* **AIM OF THE EXERCISE**
What is wanted is every line below from the one with "-30 & -22.63765643" up to and including the one with "It is possible", retyped exactly, pictures excluded, nothing else.

(Stored data entries)
########

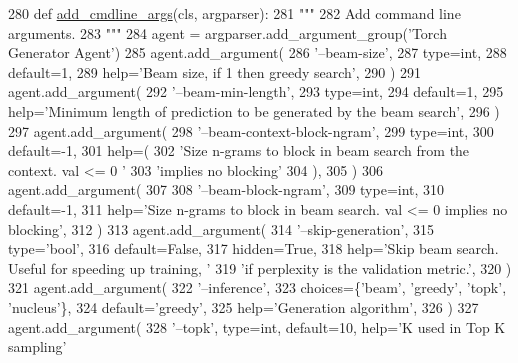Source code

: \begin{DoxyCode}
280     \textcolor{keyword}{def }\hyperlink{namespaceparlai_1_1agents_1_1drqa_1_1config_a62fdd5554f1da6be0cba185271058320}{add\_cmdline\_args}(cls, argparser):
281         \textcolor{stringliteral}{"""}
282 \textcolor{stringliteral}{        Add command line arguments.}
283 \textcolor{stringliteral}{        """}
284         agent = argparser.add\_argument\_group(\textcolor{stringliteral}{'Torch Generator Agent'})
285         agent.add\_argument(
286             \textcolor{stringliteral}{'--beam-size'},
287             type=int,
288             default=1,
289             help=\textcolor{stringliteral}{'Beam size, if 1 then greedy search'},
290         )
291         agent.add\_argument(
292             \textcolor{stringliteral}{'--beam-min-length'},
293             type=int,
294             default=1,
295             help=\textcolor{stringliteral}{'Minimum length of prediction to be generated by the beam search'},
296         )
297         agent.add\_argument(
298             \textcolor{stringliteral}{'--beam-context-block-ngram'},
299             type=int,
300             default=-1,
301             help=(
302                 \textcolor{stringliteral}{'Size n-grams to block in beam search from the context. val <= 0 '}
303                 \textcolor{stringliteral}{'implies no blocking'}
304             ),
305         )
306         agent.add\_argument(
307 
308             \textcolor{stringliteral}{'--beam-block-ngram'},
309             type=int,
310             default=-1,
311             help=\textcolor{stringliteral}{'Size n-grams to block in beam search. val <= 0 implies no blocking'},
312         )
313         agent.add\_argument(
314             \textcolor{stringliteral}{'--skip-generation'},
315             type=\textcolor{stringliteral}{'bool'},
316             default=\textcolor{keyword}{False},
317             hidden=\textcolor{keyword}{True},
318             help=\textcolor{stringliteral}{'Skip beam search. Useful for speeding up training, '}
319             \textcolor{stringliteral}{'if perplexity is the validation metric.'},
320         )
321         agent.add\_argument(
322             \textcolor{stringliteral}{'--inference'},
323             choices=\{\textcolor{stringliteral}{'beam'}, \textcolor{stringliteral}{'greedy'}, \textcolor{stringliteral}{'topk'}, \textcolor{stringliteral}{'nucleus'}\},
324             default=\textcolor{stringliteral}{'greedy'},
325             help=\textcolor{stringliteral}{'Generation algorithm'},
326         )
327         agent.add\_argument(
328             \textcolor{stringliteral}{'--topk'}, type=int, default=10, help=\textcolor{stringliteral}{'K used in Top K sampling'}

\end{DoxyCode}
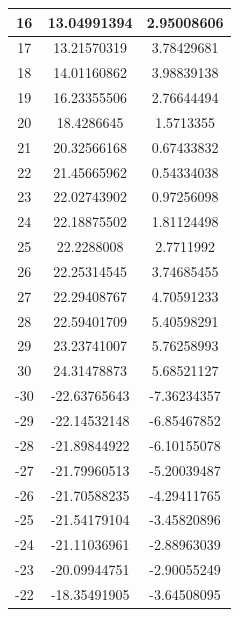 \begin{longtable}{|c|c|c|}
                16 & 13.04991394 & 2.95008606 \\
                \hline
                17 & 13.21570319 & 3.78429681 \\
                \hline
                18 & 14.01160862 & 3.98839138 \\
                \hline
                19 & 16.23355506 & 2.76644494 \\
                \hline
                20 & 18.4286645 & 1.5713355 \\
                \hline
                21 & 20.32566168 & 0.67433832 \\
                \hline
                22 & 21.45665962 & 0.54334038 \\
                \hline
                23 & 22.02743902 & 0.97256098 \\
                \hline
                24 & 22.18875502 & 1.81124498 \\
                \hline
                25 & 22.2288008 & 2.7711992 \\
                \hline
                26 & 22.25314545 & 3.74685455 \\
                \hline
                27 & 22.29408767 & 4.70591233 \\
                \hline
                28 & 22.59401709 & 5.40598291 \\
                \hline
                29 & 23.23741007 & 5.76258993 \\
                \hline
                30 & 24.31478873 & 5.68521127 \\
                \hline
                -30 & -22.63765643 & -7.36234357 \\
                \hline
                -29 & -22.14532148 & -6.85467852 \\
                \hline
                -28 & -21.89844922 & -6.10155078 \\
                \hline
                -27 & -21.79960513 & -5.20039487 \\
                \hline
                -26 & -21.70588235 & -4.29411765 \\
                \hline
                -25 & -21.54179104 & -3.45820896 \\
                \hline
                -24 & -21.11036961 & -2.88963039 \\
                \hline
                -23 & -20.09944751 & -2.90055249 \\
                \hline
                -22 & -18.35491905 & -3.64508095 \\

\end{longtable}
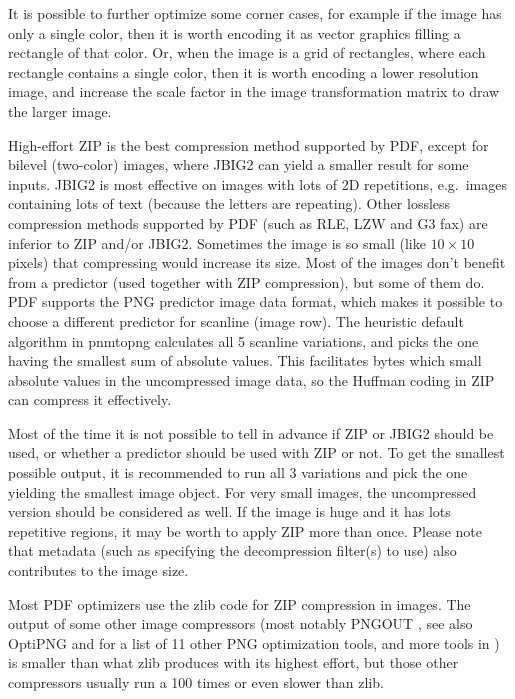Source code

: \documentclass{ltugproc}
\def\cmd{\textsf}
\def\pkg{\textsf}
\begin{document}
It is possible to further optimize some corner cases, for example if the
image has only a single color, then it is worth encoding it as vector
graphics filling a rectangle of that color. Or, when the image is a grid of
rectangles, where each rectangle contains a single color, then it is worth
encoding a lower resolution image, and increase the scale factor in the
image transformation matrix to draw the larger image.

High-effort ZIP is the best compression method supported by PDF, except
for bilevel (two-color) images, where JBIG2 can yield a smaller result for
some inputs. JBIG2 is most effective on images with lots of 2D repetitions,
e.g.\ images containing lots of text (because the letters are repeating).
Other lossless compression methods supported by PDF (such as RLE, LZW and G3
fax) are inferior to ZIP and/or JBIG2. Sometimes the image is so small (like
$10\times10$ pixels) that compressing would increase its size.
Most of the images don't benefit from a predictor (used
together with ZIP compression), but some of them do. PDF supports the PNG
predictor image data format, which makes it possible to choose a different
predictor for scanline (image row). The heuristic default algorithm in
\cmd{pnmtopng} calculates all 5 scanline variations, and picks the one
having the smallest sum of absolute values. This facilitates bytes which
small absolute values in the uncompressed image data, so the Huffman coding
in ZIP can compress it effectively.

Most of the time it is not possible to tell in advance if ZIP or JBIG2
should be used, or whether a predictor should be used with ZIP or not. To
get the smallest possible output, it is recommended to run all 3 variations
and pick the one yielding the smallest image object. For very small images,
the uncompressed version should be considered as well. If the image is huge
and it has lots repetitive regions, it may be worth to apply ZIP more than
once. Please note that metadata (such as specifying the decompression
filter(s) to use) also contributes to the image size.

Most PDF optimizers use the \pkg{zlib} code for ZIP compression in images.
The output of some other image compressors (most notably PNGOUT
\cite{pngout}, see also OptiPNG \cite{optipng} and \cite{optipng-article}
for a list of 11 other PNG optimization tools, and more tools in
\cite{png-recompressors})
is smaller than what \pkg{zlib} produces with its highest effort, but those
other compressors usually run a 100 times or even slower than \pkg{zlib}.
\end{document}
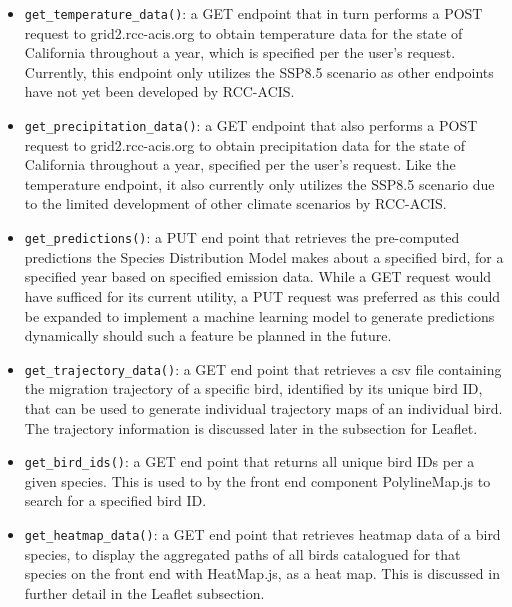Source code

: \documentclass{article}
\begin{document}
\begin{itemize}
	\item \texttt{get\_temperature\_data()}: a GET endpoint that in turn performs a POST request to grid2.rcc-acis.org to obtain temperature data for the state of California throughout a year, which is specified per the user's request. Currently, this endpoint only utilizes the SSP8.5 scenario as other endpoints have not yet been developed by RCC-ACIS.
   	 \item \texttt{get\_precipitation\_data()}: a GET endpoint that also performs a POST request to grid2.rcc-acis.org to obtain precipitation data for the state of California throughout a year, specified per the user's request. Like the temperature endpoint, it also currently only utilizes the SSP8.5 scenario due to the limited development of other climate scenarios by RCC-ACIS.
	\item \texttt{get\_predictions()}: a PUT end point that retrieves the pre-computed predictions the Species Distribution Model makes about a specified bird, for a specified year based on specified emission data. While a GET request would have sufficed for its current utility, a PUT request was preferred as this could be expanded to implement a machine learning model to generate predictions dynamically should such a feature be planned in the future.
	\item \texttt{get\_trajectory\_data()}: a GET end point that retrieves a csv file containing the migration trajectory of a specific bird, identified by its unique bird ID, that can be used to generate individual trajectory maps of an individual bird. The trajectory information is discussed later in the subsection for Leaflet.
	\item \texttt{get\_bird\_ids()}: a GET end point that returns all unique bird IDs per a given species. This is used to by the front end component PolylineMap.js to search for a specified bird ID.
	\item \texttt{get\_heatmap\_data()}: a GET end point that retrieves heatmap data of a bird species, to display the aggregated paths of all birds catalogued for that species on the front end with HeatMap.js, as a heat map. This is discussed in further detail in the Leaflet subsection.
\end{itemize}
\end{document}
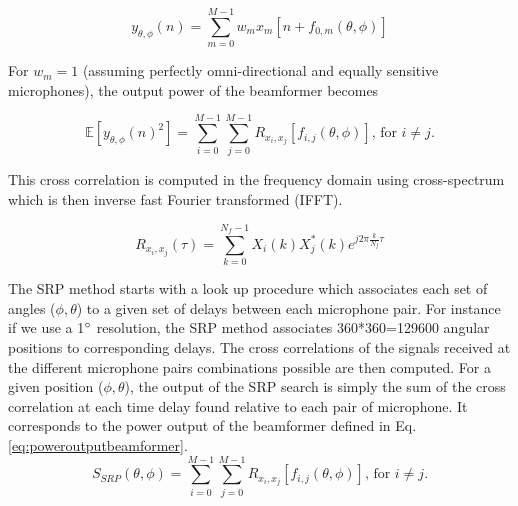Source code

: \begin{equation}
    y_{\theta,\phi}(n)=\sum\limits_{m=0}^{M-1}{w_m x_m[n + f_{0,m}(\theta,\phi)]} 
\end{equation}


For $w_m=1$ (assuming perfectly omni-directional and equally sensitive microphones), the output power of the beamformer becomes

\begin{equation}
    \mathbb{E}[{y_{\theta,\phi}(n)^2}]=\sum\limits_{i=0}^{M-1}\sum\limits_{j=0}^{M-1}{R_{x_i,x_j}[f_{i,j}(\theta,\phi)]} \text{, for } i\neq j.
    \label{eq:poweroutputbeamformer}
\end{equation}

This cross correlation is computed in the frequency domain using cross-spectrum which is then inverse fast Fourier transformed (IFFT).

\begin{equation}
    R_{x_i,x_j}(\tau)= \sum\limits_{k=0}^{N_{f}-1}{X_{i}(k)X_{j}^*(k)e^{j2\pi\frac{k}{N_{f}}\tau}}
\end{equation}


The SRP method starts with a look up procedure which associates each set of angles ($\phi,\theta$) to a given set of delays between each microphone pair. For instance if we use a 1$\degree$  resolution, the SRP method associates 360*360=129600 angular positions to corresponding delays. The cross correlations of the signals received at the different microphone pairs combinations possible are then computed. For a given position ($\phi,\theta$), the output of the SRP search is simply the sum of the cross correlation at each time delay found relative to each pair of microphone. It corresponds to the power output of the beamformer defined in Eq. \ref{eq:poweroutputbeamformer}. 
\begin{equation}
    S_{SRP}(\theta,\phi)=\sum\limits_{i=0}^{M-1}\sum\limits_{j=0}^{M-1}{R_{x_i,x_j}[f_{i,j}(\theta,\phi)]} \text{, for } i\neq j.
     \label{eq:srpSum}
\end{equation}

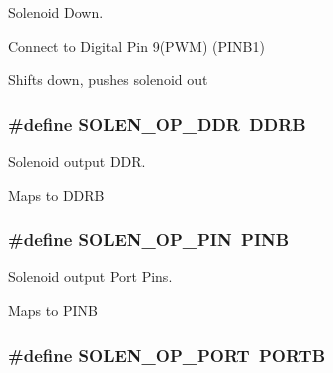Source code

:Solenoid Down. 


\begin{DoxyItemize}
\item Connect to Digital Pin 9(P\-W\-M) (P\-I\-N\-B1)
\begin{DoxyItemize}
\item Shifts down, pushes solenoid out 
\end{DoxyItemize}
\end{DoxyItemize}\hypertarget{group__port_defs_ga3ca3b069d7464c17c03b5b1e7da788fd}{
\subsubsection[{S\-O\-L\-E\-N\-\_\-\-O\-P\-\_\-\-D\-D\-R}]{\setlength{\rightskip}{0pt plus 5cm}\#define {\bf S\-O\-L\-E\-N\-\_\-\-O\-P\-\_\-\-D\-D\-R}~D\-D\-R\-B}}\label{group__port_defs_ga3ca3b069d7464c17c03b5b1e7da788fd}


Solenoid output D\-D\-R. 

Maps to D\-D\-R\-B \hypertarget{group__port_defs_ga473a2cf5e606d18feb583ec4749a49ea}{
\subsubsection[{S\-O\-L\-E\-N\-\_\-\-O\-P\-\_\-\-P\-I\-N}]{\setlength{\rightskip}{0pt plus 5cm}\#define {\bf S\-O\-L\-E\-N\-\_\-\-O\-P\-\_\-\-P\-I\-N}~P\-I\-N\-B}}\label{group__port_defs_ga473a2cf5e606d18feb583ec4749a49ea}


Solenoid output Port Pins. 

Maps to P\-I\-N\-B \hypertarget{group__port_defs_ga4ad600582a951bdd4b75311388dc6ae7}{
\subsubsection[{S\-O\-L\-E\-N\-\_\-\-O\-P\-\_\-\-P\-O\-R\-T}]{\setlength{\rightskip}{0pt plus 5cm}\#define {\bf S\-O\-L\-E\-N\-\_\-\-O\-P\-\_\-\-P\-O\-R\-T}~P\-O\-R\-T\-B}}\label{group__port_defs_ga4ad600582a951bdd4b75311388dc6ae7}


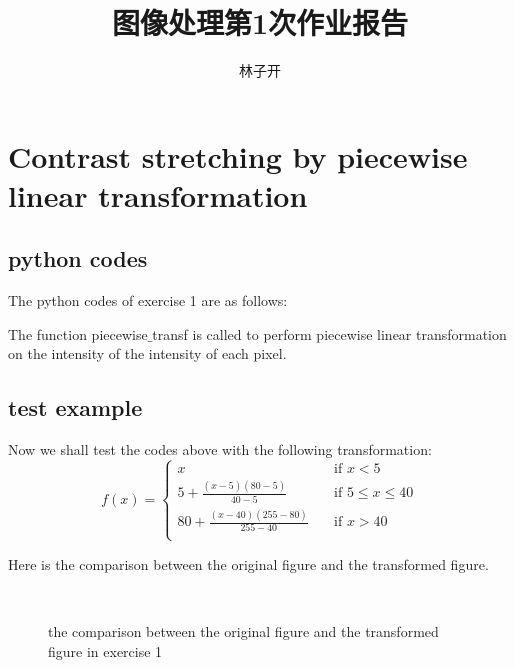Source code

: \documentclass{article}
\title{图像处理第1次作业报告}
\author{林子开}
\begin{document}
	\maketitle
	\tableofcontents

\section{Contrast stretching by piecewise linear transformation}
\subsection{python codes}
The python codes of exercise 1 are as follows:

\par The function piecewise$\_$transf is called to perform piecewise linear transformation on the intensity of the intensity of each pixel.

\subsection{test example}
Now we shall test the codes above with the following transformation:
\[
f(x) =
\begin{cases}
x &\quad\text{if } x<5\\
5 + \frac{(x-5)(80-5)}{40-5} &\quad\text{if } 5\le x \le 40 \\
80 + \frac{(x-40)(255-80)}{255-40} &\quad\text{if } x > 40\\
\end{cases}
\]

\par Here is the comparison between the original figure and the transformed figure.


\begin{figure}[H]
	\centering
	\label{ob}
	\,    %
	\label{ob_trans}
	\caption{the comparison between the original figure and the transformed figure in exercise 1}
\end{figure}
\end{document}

########

* **RESPONSE BOX**
                -30 & -22.63765643 & -7.36234357 \\
                \hline
                -29 & -22.14532148 & -6.85467852 \\
                \hline
                -28 & -21.89844922 & -6.10155078 \\
                \hline
                -27 & -21.79960513 & -5.20039487 \\
                \hline
                -26 & -21.70588235 & -4.29411765 \\
                \hline
                -25 & -21.54179104 & -3.45820896 \\
                \hline
                -24 & -21.11036961 & -2.88963039 \\
                \hline
                -23 & -20.09944751 & -2.90055249 \\
                \hline
                -22 & -18.35491905 & -3.64508095 \\

\end{longtable}
Source code

: \documentclass{ltugproc}
\def\cmd{\textsf}
\def\pkg{\textsf}
\begin{document}
It is possible to further optimize some corner cases, for example if the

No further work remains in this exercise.